WHAT YOU ARE ASKED TO DO
Could you restate all of the entries, word for word?

[Records excerpted from a collection]
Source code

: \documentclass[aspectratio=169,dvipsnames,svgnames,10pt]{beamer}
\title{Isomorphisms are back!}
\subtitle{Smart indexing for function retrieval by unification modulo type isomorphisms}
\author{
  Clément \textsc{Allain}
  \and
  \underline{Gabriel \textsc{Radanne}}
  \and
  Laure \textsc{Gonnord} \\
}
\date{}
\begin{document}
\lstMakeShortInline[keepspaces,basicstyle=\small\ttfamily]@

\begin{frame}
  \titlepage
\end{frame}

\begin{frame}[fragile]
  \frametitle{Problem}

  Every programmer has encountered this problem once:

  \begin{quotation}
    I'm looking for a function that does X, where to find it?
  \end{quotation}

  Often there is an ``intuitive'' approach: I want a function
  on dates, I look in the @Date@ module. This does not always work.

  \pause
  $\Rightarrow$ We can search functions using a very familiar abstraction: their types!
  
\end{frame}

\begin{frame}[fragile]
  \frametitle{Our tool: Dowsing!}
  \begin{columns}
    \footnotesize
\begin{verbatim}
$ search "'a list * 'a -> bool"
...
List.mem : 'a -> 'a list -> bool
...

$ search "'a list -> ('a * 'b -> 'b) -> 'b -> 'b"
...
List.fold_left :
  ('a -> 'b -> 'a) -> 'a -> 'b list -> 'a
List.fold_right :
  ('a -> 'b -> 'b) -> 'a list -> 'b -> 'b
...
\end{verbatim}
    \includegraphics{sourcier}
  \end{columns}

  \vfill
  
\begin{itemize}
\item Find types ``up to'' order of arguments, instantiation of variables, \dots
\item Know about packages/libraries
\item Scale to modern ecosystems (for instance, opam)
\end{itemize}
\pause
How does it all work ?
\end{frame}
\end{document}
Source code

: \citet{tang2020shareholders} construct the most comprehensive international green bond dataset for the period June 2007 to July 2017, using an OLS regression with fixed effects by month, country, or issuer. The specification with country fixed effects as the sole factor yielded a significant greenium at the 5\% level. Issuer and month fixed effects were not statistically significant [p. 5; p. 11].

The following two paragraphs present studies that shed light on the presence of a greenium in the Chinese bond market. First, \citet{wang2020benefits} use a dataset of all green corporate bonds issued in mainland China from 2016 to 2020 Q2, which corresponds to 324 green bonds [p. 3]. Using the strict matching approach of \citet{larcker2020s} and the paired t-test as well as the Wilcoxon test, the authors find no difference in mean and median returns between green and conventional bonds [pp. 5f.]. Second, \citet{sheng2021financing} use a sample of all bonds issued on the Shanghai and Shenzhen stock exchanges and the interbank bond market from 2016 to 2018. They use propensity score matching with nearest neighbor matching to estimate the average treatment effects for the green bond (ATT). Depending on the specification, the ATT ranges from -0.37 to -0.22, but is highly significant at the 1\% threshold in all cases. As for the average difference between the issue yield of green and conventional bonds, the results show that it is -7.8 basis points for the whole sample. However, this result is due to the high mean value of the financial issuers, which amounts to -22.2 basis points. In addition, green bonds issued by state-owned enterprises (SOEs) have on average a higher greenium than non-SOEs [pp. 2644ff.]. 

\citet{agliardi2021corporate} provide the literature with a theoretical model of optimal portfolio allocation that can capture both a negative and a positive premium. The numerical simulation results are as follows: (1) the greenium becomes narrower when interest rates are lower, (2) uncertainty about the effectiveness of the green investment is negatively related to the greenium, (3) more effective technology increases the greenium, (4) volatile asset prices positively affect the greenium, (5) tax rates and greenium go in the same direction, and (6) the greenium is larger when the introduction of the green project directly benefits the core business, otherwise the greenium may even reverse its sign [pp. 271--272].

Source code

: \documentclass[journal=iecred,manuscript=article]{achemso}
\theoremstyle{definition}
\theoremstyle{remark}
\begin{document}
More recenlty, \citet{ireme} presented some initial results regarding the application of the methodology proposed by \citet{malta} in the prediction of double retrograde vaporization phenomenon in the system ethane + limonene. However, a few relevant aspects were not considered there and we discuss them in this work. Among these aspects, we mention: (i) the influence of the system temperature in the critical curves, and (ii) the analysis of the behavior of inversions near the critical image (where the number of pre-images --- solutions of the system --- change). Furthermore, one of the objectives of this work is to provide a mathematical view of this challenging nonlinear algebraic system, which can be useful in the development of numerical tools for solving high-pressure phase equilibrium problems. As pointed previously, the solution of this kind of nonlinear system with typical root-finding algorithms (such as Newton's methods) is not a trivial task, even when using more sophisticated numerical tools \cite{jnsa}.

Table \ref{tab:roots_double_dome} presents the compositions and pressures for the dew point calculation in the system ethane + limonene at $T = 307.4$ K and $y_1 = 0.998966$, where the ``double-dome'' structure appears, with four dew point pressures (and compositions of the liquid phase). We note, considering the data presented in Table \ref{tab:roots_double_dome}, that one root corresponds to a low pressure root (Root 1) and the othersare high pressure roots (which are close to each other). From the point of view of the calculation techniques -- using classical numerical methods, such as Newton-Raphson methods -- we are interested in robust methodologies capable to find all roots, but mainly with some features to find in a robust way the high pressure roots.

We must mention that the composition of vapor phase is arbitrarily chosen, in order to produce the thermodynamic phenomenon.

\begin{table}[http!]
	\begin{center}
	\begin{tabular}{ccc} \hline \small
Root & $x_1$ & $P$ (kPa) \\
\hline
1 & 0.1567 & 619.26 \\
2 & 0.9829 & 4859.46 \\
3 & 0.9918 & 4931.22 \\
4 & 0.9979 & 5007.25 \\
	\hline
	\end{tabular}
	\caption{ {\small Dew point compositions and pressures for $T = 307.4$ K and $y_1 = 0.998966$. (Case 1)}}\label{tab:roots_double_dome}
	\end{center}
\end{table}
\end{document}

THE ANSWER
Source code

: \documentclass[aspectratio=169,dvipsnames,svgnames,10pt]{beamer}
\title{Isomorphisms are back!}
\subtitle{Smart indexing for function retrieval by unification modulo type isomorphisms}
\author{
  Clément \textsc{Allain}
  \and
  \underline{Gabriel \textsc{Radanne}}
  \and
  Laure \textsc{Gonnord} \\
}
\date{}
\begin{document}
\lstMakeShortInline[keepspaces,basicstyle=\small\ttfamily]@

\begin{frame}
  \titlepage
\end{frame}

\begin{frame}[fragile]
  \frametitle{Problem}

  Every programmer has encountered this problem once:

  \begin{quotation}
    I'm looking for a function that does X, where to find it?
  \end{quotation}

  Often there is an ``intuitive'' approach: I want a function
  on dates, I look in the @Date@ module. This does not always work.

  \pause
  $\Rightarrow$ We can search functions using a very familiar abstraction: their types!
  
\end{frame}

\begin{frame}[fragile]
  \frametitle{Our tool: Dowsing!}
  \begin{columns}
    \footnotesize
\begin{verbatim}
$ search "'a list * 'a -> bool"
...
List.mem : 'a -> 'a list -> bool
...

$ search "'a list -> ('a * 'b -> 'b) -> 'b -> 'b"
...
List.fold_left :
  ('a -> 'b -> 'a) -> 'a -> 'b list -> 'a
List.fold_right :
  ('a -> 'b -> 'b) -> 'a list -> 'b -> 'b
...
\end{verbatim}
    \includegraphics{sourcier}
  \end{columns}

  \vfill
  
\begin{itemize}
\item Find types ``up to'' order of arguments, instantiation of variables, \dots
\item Know about packages/libraries
\item Scale to modern ecosystems (for instance, opam)
\end{itemize}
\pause
How does it all work ?
\end{frame}
\end{document}
Source code

: \citet{tang2020shareholders} construct the most comprehensive international green bond dataset for the period June 2007 to July 2017, using an OLS regression with fixed effects by month, country, or issuer. The specification with country fixed effects as the sole factor yielded a significant greenium at the 5\% level. Issuer and month fixed effects were not statistically significant [p. 5; p. 11].

The following two paragraphs present studies that shed light on the presence of a greenium in the Chinese bond market. First, \citet{wang2020benefits} use a dataset of all green corporate bonds issued in mainland China from 2016 to 2020 Q2, which corresponds to 324 green bonds [p. 3]. Using the strict matching approach of \citet{larcker2020s} and the paired t-test as well as the Wilcoxon test, the authors find no difference in mean and median returns between green and conventional bonds [pp. 5f.]. Second, \citet{sheng2021financing} use a sample of all bonds issued on the Shanghai and Shenzhen stock exchanges and the interbank bond market from 2016 to 2018. They use propensity score matching with nearest neighbor matching to estimate the average treatment effects for the green bond (ATT). Depending on the specification, the ATT ranges from -0.37 to -0.22, but is highly significant at the 1\% threshold in all cases. As for the average difference between the issue yield of green and conventional bonds, the results show that it is -7.8 basis points for the whole sample. However, this result is due to the high mean value of the financial issuers, which amounts to -22.2 basis points. In addition, green bonds issued by state-owned enterprises (SOEs) have on average a higher greenium than non-SOEs [pp. 2644ff.]. 

\citet{agliardi2021corporate} provide the literature with a theoretical model of optimal portfolio allocation that can capture both a negative and a positive premium. The numerical simulation results are as follows: (1) the greenium becomes narrower when interest rates are lower, (2) uncertainty about the effectiveness of the green investment is negatively related to the greenium, (3) more effective technology increases the greenium, (4) volatile asset prices positively affect the greenium, (5) tax rates and greenium go in the same direction, and (6) the greenium is larger when the introduction of the green project directly benefits the core business, otherwise the greenium may even reverse its sign [pp. 271--272].

Source code

: \documentclass[journal=iecred,manuscript=article]{achemso}
\theoremstyle{definition}
\theoremstyle{remark}
\begin{document}
More recenlty, \citet{ireme} presented some initial results regarding the application of the methodology proposed by \citet{malta} in the prediction of double retrograde vaporization phenomenon in the system ethane + limonene. However, a few relevant aspects were not considered there and we discuss them in this work. Among these aspects, we mention: (i) the influence of the system temperature in the critical curves, and (ii) the analysis of the behavior of inversions near the critical image (where the number of pre-images --- solutions of the system --- change). Furthermore, one of the objectives of this work is to provide a mathematical view of this challenging nonlinear algebraic system, which can be useful in the development of numerical tools for solving high-pressure phase equilibrium problems. As pointed previously, the solution of this kind of nonlinear system with typical root-finding algorithms (such as Newton's methods) is not a trivial task, even when using more sophisticated numerical tools \cite{jnsa}.

Table \ref{tab:roots_double_dome} presents the compositions and pressures for the dew point calculation in the system ethane + limonene at $T = 307.4$ K and $y_1 = 0.998966$, where the ``double-dome'' structure appears, with four dew point pressures (and compositions of the liquid phase). We note, considering the data presented in Table \ref{tab:roots_double_dome}, that one root corresponds to a low pressure root (Root 1) and the othersare high pressure roots (which are close to each other). From the point of view of the calculation techniques -- using classical numerical methods, such as Newton-Raphson methods -- we are interested in robust methodologies capable to find all roots, but mainly with some features to find in a robust way the high pressure roots.

We must mention that the composition of vapor phase is arbitrarily chosen, in order to produce the thermodynamic phenomenon.

\begin{table}[http!]
	\begin{center}
	\begin{tabular}{ccc} \hline \small
Root & $x_1$ & $P$ (kPa) \\
\hline
1 & 0.1567 & 619.26 \\
2 & 0.9829 & 4859.46 \\
3 & 0.9918 & 4931.22 \\
4 & 0.9979 & 5007.25 \\
	\hline
	\end{tabular}
	\caption{ {\small Dew point compositions and pressures for $T = 307.4$ K and $y_1 = 0.998966$. (Case 1)}}\label{tab:roots_double_dome}
	\end{center}
\end{table}
\end{document}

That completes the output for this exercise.